If you identify potentially problematic IP ranges, you can exclude them (some advertising systems allow you to do this) or temporarily disable those campaigns / ad groups that bring in the bulk of clicks from bots.

It is important to remember that manual IP address verification works only in quite simple cases, when boat traffic works on the basis of primitive algorithms.

For example, in the below screenshot, we can see that there are several IP address ranges that raise suspicions and require additional research:

8. Investigate the “unknown” segments in advertising accounts

The “unknown” (“undefined“, ” undetermined“) segment is most often tracked in demographic parameters (“gender” and “age“).

This is an extremely interesting segmentation to analyze, because very often the “undefined” segment demonstrates effectiveness that varies significantly from the average performance of an advertising campaign.

In addition, in rare cases, an excessively high percentage of conversions from the “unknown” segment is a sign of an overload of bots on your site.

It is important to remember that in analytics systems (such as Google Analytics 4) “unknown” segments are not either present in the demographic reports or are calculated differently than in the advertising cabinets. It is recommended to measure the availability and impact of this segment directly in the ad systems.

Below is an example of what the “Undetermined” segment looks like in Google Ads reports:

By discovering significant differences in the metrics of the “unknown” segment compared to the average values, we can make the necessary adjustments in advertising campaigns.

9. Examine the placements of display advertising campaigns

Analysis in the context of the platforms where media advertising was shown (websites, apps, Youtube channels, etc.) is actively used by almost all experienced marketers. This section describes not the analysis by placements itself, but the recommended way to apply its results.

In general, placement research is a really useful and necessary type of analysis.
As usual, problem placements, identified during the research of statistics, move to the “negative placement” (advertising display on these placements is not allowed).
In the majority of cases, problem placements are clearly non-relevant sites / apps (for example, resources with children’s games), or placements for which a significant budget was spent without receiving targeted conversions.

The problem with this method is that for advertising campaigns with a wide reach and a large traffic volume, such placement sorting can take a lot of time, and all this time you will spend your budget inefficiently.

**The other way is often more effective.
**It requires media campaigns to “work” in pairs.

The first ad campaign works normally and is used primarily to collect effective sites / apps. This ad campaign works most often with a limited budget.

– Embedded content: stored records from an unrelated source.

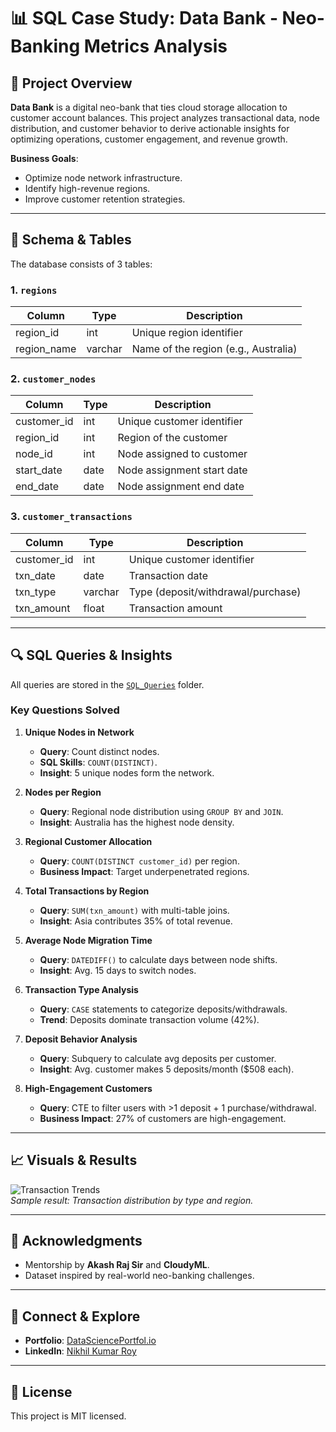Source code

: # 📊 SQL Case Study: Data Bank - Neo-Banking Metrics Analysis  

## 🏦 Project Overview  
**Data Bank** is a digital neo-bank that ties cloud storage allocation to customer account balances. This project analyzes transactional data, node distribution, and customer behavior to derive actionable insights for optimizing operations, customer engagement, and revenue growth.  

**Business Goals**:  
- Optimize node network infrastructure.  
- Identify high-revenue regions.  
- Improve customer retention strategies.  

---

## 📂 Schema & Tables  
The database consists of 3 tables:  

### 1. `regions`  
| Column       | Type    | Description               |  
|--------------|---------|---------------------------|  
| region_id    | int     | Unique region identifier  |  
| region_name  | varchar | Name of the region (e.g., Australia) |  

### 2. `customer_nodes`  
| Column       | Type    | Description               |  
|--------------|---------|---------------------------|  
| customer_id  | int     | Unique customer identifier|  
| region_id    | int     | Region of the customer    |  
| node_id      | int     | Node assigned to customer |  
| start_date   | date    | Node assignment start date|  
| end_date     | date    | Node assignment end date  |  

### 3. `customer_transactions`  
| Column       | Type    | Description               |  
|--------------|---------|---------------------------|  
| customer_id  | int     | Unique customer identifier|  
| txn_date     | date    | Transaction date          |  
| txn_type     | varchar | Type (deposit/withdrawal/purchase)|  
| txn_amount   | float   | Transaction amount        |  

---

## 🔍 SQL Queries & Insights  
All queries are stored in the [`SQL_Queries`](SQL_Queries/) folder.  

### **Key Questions Solved**  
1. **Unique Nodes in Network**  
   - **Query**: Count distinct nodes.  
   - **SQL Skills**: `COUNT(DISTINCT)`.  
   - **Insight**: 5 unique nodes form the network.  

2. **Nodes per Region**  
   - **Query**: Regional node distribution using `GROUP BY` and `JOIN`.  
   - **Insight**: Australia has the highest node density.  

3. **Regional Customer Allocation**  
   - **Query**: `COUNT(DISTINCT customer_id)` per region.  
   - **Business Impact**: Target underpenetrated regions.  

4. **Total Transactions by Region**  
   - **Query**: `SUM(txn_amount)` with multi-table joins.  
   - **Insight**: Asia contributes 35% of total revenue.  

5. **Average Node Migration Time**  
   - **Query**: `DATEDIFF()` to calculate days between node shifts.  
   - **Insight**: Avg. 15 days to switch nodes.  

6. **Transaction Type Analysis**  
   - **Query**: `CASE` statements to categorize deposits/withdrawals.  
   - **Trend**: Deposits dominate transaction volume (42%).  

7. **Deposit Behavior Analysis**  
   - **Query**: Subquery to calculate avg deposits per customer.  
   - **Insight**: Avg. customer makes 5 deposits/month ($508 each).  

8. **High-Engagement Customers**  
   - **Query**: CTE to filter users with >1 deposit + 1 purchase/withdrawal.  
   - **Business Impact**: 27% of customers are high-engagement.  

---

## 📈 Visuals & Results  
![Transaction Trends](media/transaction_trends.png)  
*Sample result: Transaction distribution by type and region.*  

---

## 🙏 Acknowledgments  
- Mentorship by **Akash Raj Sir** and **CloudyML**.  
- Dataset inspired by real-world neo-banking challenges.  

---

## 🔗 Connect & Explore  
- **Portfolio**: [DataSciencePortfol.io](https://www.datascienceportfol.io/nikhilroy744)  
- **LinkedIn**: [Nikhil Kumar Roy](https://www.linkedin.com/in/nikhil-kumar-roy/)  

---

## 📜 License  
This project is MIT licensed.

The second ad campaign is designed to maximize the use of effective placements. Thus, having found that a selected site / app is effective (actively generating conversions or demonstrating good user behaviour), we *move it from the first ad campaign to the second *(“hot campaign”), adding it to the previously selected effective placements.

In the “hot campaign”, we maximize the positive impact of quality sites / apps, making sure our ads get maximum reach (usually by increasing budgets and bids).

Example of placement report in Google Ads:

This method requires regular iterations of analyzing and collecting quality sites / apps, but the effect of a well-built hot campaign can be very significant.

10. Analyze advertising metrics based on micro-conversions

The concept of “microconversions” can be understood in different ways. For the purposes of this section, we mean microconversions as events that are actively achieved by users valuable to the business (those who leave leads and make purchases).

The list of variations of such events is quite long, popular ones are the following:

Long time spent on the site;
The fact of the beginning of checkout process;
Scrolling a long site page to the bottom;
Visiting important pages of the site;
Downloading files from the site.

According to our practice, micro conversions are best used to identify ineffective segments for deactivation.

The use of micro-conversions to identify effective segments should be used with caution; experience shows that it is better to identify such segments based on full leads and transactions.

A popular recommended scenario of using microconversions in practice is as follows.
Suppose you need to significantly reduce your advertising budget, but the volume of targeted leads/sales is not large enough to perform a high-quality analysis. In this case, you can select one or more microconversions, and then research how actively they are achieved in the different segments. Those segments that are not characterized by a large number of microconversions become the first in list for deactivation or bid reductions.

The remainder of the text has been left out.